Jika itu benar maka Dhika akan hancur dan benar-benar terluka karena ia sudah terjatuh terlalu dalam dengannya.

Semua perhatian dan tingkah Theo selama ini membuat hatinya berguncang. Hal-hal kecil seperti menanyai kabar, datang dan memesan makanan di cafenya, dan bercerita tentang berbagai hal saja sudah membuat hati lelaki manis itu menghangat.

Apalagi saat Theo mengajaknya untuk makan bersama, berjalan-jalan bersama, pergi ke pasar malam atau menonton film bioskop berdua.
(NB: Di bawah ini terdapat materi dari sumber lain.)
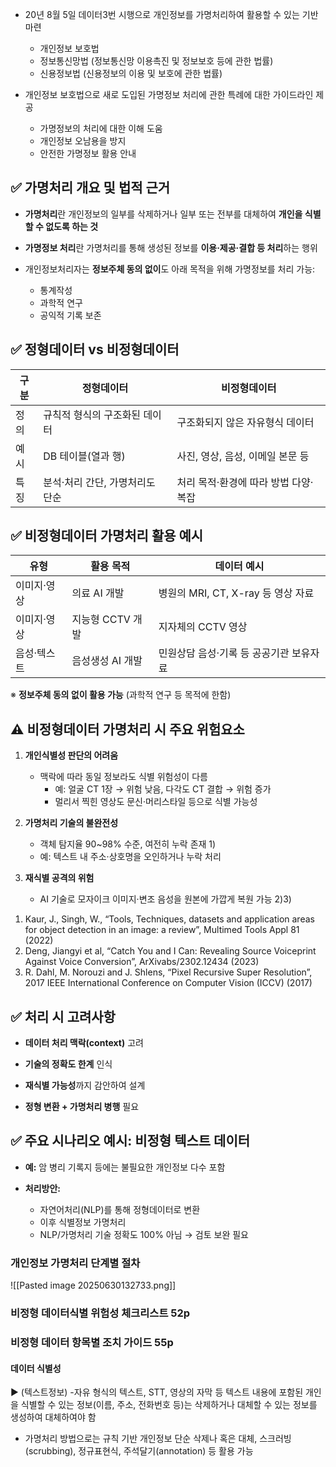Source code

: 


- 20년 8월 5일 데이터3번 시행으로 개인정보를 가명처리하여 활용할 수 있는 기반 마련
	- 개인정보 보호법
	- 정보통신망법 (정보통신망 이용촉진 및 정보보호 등에 관한 법률)
	- 신용정보법 (신용정보의 이용 및 보호에 관한 법률)

- 개인정보 보호법으로 새로 도입된 가명정보 처리에 관한 특례에 대한 가이드라인 제공
	- 가명정보의 처리에 대한 이해 도움
	- 개인정보 오남용을 방지
	- 안전한 가명정보 활용 안내


## ✅ 가명처리 개요 및 법적 근거

- **가명처리**란 개인정보의 일부를 삭제하거나 일부 또는 전부를 대체하여 **개인을 식별할 수 없도록 하는 것**
    
- **가명정보 처리**란 가명처리를 통해 생성된 정보를 **이용·제공·결합 등 처리**하는 행위
    
- 개인정보처리자는 **정보주체 동의 없이**도 아래 목적을 위해 가명정보를 처리 가능:
    - 통계작성
    - 과학적 연구
    - 공익적 기록 보존


## ✅ 정형데이터 vs 비정형데이터

|구분|정형데이터|비정형데이터|
|---|---|---|
|정의|규칙적 형식의 구조화된 데이터|구조화되지 않은 자유형식 데이터|
|예시|DB 테이블(열과 행)|사진, 영상, 음성, 이메일 본문 등|
|특징|분석·처리 간단, 가명처리도 단순|처리 목적·환경에 따라 방법 다양·복잡|

## ✅ 비정형데이터 가명처리 활용 예시

|유형|활용 목적|데이터 예시|
|---|---|---|
|이미지·영상|의료 AI 개발|병원의 MRI, CT, X-ray 등 영상 자료|
|이미지·영상|지능형 CCTV 개발|지자체의 CCTV 영상|
|음성·텍스트|음성생성 AI 개발|민원상담 음성·기록 등 공공기관 보유자료|

※ **정보주체 동의 없이 활용 가능** (과학적 연구 등 목적에 한함)


## ⚠️ 비정형데이터 가명처리 시 주요 위험요소

1. **개인식별성 판단의 어려움**
    
    - 맥락에 따라 동일 정보라도 식별 위험성이 다름
        - 예: 얼굴 CT 1장 → 위험 낮음, 다각도 CT 결합 → 위험 증가
        - 멀리서 찍힌 영상도 문신·머리스타일 등으로 식별 가능성
            
2. **가명처리 기술의 불완전성**
    
    - 객체 탐지율 90~98% 수준, 여전히 누락 존재 1)
    - 예: 텍스트 내 주소·상호명을 오인하거나 누락 처리
        
3. **재식별 공격의 위험**
    
    - AI 기술로 모자이크 이미지·변조 음성을 원본에 가깝게 복원 가능 2)3)



1) Kaur, J., Singh, W., “Tools, Techniques, datasets and application areas for object detection in an image: a
review”, Multimed Tools Appl 81 (2022)
2) Deng, Jiangyi et al, “Catch You and I Can: Revealing Source Voiceprint Against Voice Conversion”,
ArXivabs/2302.12434 (2023)
3) R. Dahl, M. Norouzi and J. Shlens, “Pixel Recursive Super Resolution”, 2017 IEEE International Conference on
Computer Vision (ICCV) (2017)



## ✅ 처리 시 고려사항

- **데이터 처리 맥락(context)** 고려
    
- **기술의 정확도 한계** 인식
    
- **재식별 가능성**까지 감안하여 설계
    
- **정형 변환 + 가명처리 병행** 필요



## ✅ 주요 시나리오 예시: 비정형 텍스트 데이터

- **예:** 암 병리 기록지 등에는 불필요한 개인정보 다수 포함
    
- **처리방안:**
    
    - 자연어처리(NLP)를 통해 정형데이터로 변환
    - 이후 식별정보 가명처리
    - NLP/가명처리 기술 정확도 100% 아님 → 검토 보완 필요



### 개인정보 가명처리 단계별 절차
![[Pasted image 20250630132733.png]]


### 비정형 데이터식별 위험성 체크리스트 52p

### 비정형 데이터 항목별 조치 가이드 55p


#### 데이터 식별성

▶ (텍스트정보)
-자유 형식의 텍스트, STT, 영상의 자막 등 텍스트 내용에 포함된 개인을
식별할 수 있는 정보(이름, 주소, 전화번호 등)는 삭제하거나 대체할 수 있는
정보를 생성하여 대체하여야 함
* 가명처리 방법으로는 규칙 기반 개인정보 단순 삭제나 혹은 대체,
스크러빙(scrubbing), 정규표현식, 주석달기(annotation) 등 활용 가능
Ah, lelaki itu berhasil membuat jantungnya berdegup gila-gilaan.

Dhika mengeratkan jaket ditubuhnya, berusaha menetralkan degup jantungnya.

“Dhika,” panggil Theo yang membuat Dhika menoleh. Jantung nya kembali berdetak gila-gilaan, sepertinya akan terjadi sesuatu saat ini.

“Kamu tau kalau saya suka hujan?” Ucapnya sambil menatap gerimis hujan yang masih turun.

“Tau,” jawab Dhika.

“Kamu tau apa saja yang saya suka?”

“Hujan dan kopi, itu hal yang kamu suka 'kan?” Dhika tau segalanya tentang Theo. Dimulai dari keseharian, kesukaan, bahkan hal yang tidak Theo suka pun Dhika tau itu.

“Sepertinya ada yang terlewat.” Perkataan Theo membuat Dhika berpikir keras. Apa yang ia lewatkan?

Theo melirik Dhika yang sedang berpikir lalu tersenyum. Pandangannya masih tertuju pada hujan yang masih belum mulai reda.

“Saya memang suka hujan dan kopi, tapi....” Perkataannya terhenti. Theo menatap Dhika sambil tersenyum kearahnya.

“Saya lebih suka kamu.”

Dhika tidak salah dengar kan?? Tolong katakan kalau dia tidak salah dengar.

Dhika terdiam ia membeku, ia tidak tahu harus merespon apa.

“Saya suka kamu, melebihi semua hal yang berada di dunia ini. Tapi sepertinya saya tidak lagi suka melainkan jatuh. Saya sudah jatuh padamu Dhika.”

Theo menggenggam kedua tangan Dhika dan menatap mata indah si manis.

“Saya ingin kamu jadi milik saya, milik saya seutuhnya. Kamu mau jadi pacar saya?”

Dhika sudah tidak bisa lagi menahan kembang api yang meledak didadanya. Lelaki itu tersenyum dan mengangguk-anggukan kepalanya.

Theo tersenyum lebar. Sekarang lelaki didepannya ini miliknya. Tandai lagi miliknya

Theo segera menarik Dhika kedalam pelukannya, pelukan hangat yang berhasil membuat keduanya tersenyum ditengah hujan yang sedang membasahi bumi, seolah-olah ikut merayakan kebersamaan mereka.